#### Exercise objective:
Transcribe the data in full; each line must match exactly.

(Stored data entries)
______

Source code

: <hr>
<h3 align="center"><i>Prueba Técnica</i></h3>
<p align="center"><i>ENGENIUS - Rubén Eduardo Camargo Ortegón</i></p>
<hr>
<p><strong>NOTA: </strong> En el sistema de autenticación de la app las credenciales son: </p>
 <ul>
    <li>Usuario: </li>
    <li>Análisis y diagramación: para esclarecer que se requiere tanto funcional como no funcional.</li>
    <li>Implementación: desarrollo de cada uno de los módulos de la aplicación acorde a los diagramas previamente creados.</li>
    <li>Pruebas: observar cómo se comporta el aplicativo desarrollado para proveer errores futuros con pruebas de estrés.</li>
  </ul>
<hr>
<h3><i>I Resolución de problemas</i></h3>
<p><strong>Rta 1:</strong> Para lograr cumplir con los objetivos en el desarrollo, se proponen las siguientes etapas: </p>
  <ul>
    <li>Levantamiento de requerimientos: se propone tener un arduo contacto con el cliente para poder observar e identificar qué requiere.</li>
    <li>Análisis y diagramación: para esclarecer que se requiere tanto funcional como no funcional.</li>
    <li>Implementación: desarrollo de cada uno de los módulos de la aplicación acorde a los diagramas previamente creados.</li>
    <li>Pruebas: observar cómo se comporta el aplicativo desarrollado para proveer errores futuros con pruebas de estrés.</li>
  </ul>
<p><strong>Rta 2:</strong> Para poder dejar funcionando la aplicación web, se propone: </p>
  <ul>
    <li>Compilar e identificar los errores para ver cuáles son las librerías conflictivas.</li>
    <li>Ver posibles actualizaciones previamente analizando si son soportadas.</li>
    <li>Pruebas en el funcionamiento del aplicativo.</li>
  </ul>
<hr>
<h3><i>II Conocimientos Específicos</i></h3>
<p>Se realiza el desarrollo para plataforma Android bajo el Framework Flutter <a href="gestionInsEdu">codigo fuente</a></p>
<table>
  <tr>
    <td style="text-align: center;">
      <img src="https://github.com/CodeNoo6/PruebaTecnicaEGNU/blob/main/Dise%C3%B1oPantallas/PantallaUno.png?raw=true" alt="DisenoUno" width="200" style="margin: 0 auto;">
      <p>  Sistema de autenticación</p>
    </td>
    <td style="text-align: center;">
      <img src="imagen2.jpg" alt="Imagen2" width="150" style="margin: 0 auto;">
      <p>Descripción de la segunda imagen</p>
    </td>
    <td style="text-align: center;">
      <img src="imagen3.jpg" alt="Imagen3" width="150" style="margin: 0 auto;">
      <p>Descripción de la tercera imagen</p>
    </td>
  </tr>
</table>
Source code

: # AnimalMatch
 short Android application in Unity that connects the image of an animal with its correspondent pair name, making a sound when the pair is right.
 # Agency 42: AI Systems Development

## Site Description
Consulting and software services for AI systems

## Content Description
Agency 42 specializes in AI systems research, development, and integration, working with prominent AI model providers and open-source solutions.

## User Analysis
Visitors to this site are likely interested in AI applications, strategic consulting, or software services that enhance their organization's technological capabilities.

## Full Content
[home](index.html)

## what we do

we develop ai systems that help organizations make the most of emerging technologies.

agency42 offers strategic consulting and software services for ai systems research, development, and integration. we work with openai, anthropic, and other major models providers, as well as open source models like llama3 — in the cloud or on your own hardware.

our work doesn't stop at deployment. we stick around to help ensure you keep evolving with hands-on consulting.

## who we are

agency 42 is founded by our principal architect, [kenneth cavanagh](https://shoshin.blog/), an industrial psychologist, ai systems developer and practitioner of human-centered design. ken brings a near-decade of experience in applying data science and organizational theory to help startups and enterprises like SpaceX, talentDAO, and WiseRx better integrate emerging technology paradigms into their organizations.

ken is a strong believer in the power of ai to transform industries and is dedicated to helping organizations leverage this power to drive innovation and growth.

______

#### Response for this exercise:
Source code

: <hr>
<h3 align="center"><i>Prueba Técnica</i></h3>
<p align="center"><i>ENGENIUS - Rubén Eduardo Camargo Ortegón</i></p>
<hr>
<p><strong>NOTA: </strong> En el sistema de autenticación de la app las credenciales son: </p>
 <ul>
    <li>Usuario: </li>
    <li>Análisis y diagramación: para esclarecer que se requiere tanto funcional como no funcional.</li>
    <li>Implementación: desarrollo de cada uno de los módulos de la aplicación acorde a los diagramas previamente creados.</li>
    <li>Pruebas: observar cómo se comporta el aplicativo desarrollado para proveer errores futuros con pruebas de estrés.</li>
  </ul>
<hr>
<h3><i>I Resolución de problemas</i></h3>
<p><strong>Rta 1:</strong> Para lograr cumplir con los objetivos en el desarrollo, se proponen las siguientes etapas: </p>
  <ul>
    <li>Levantamiento de requerimientos: se propone tener un arduo contacto con el cliente para poder observar e identificar qué requiere.</li>
    <li>Análisis y diagramación: para esclarecer que se requiere tanto funcional como no funcional.</li>
    <li>Implementación: desarrollo de cada uno de los módulos de la aplicación acorde a los diagramas previamente creados.</li>
    <li>Pruebas: observar cómo se comporta el aplicativo desarrollado para proveer errores futuros con pruebas de estrés.</li>
  </ul>
<p><strong>Rta 2:</strong> Para poder dejar funcionando la aplicación web, se propone: </p>
  <ul>
    <li>Compilar e identificar los errores para ver cuáles son las librerías conflictivas.</li>
    <li>Ver posibles actualizaciones previamente analizando si son soportadas.</li>
    <li>Pruebas en el funcionamiento del aplicativo.</li>
  </ul>
<hr>
<h3><i>II Conocimientos Específicos</i></h3>
<p>Se realiza el desarrollo para plataforma Android bajo el Framework Flutter <a href="gestionInsEdu">codigo fuente</a></p>
<table>
  <tr>
    <td style="text-align: center;">
      <img src="https://github.com/CodeNoo6/PruebaTecnicaEGNU/blob/main/Dise%C3%B1oPantallas/PantallaUno.png?raw=true" alt="DisenoUno" width="200" style="margin: 0 auto;">
      <p>  Sistema de autenticación</p>
    </td>
    <td style="text-align: center;">
      <img src="imagen2.jpg" alt="Imagen2" width="150" style="margin: 0 auto;">
      <p>Descripción de la segunda imagen</p>
    </td>
    <td style="text-align: center;">
      <img src="imagen3.jpg" alt="Imagen3" width="150" style="margin: 0 auto;">
      <p>Descripción de la tercera imagen</p>
    </td>
  </tr>
</table>
Source code

: # AnimalMatch
 short Android application in Unity that connects the image of an animal with its correspondent pair name, making a sound when the pair is right.
 # Agency 42: AI Systems Development

## Site Description
Consulting and software services for AI systems

## Content Description
Agency 42 specializes in AI systems research, development, and integration, working with prominent AI model providers and open-source solutions.

## User Analysis
Visitors to this site are likely interested in AI applications, strategic consulting, or software services that enhance their organization's technological capabilities.

## Full Content
[home](index.html)

## what we do

we develop ai systems that help organizations make the most of emerging technologies.

agency42 offers strategic consulting and software services for ai systems research, development, and integration. we work with openai, anthropic, and other major models providers, as well as open source models like llama3 — in the cloud or on your own hardware.

our work doesn't stop at deployment. we stick around to help ensure you keep evolving with hands-on consulting.

## who we are

agency 42 is founded by our principal architect, [kenneth cavanagh](https://shoshin.blog/), an industrial psychologist, ai systems developer and practitioner of human-centered design. ken brings a near-decade of experience in applying data science and organizational theory to help startups and enterprises like SpaceX, talentDAO, and WiseRx better integrate emerging technology paradigms into their organizations.

ken is a strong believer in the power of ai to transform industries and is dedicated to helping organizations leverage this power to drive innovation and growth.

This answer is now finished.